## PROMPT
Using the records that appear below, write out exactly the lines from the one with "# 🌟 Data and" through the one with "### Visualise 📈", keeping both end lines.

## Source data

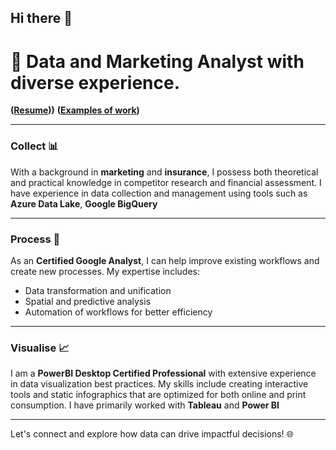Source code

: ## Hi there 👋

# 🌟 Data and Marketing Analyst with diverse experience.

**([Resume](https://github.com/DanielTataev/Resume/blob/2c28a94f967103cea592f6086619cc6823548b28/README.md)))**
**([Examples of work](https://github.com/DanielTataev/Data-analytics-portfolio.git))**

---
### Collect 📊
With a background in **marketing** and **insurance**, I possess both theoretical and practical knowledge in competitor research and financial assessment. I have experience in data collection and management using tools such as **Azure Data Lake**, **Google BigQuery**

---
### Process 🔄
As an **Certified Google Analyst**, I can help improve existing workflows and create new processes. My expertise includes:

- Data transformation and unification
- Spatial and predictive analysis
- Automation of workflows for better efficiency
---
### Visualise 📈
I am a **PowerBI Desktop Certified Professional** with extensive experience in data visualization best practices. My skills include creating interactive tools and static infographics that are optimized for both online and print consumption. I have primarily worked with **Tableau** and **Power BI**

---
Let's connect and explore how data can drive impactful decisions! 🌐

## TASK RESULT
# 🌟 Data and Marketing Analyst with diverse experience.

**([Resume](https://github.com/DanielTataev/Resume/blob/2c28a94f967103cea592f6086619cc6823548b28/README.md)))**
**([Examples of work](https://github.com/DanielTataev/Data-analytics-portfolio.git))**

---
### Collect 📊
With a background in **marketing** and **insurance**, I possess both theoretical and practical knowledge in competitor research and financial assessment. I have experience in data collection and management using tools such as **Azure Data Lake**, **Google BigQuery**

---
### Process 🔄
As an **Certified Google Analyst**, I can help improve existing workflows and create new processes. My expertise includes:

- Data transformation and unification
- Spatial and predictive analysis
- Automation of workflows for better efficiency
---
### Visualise 📈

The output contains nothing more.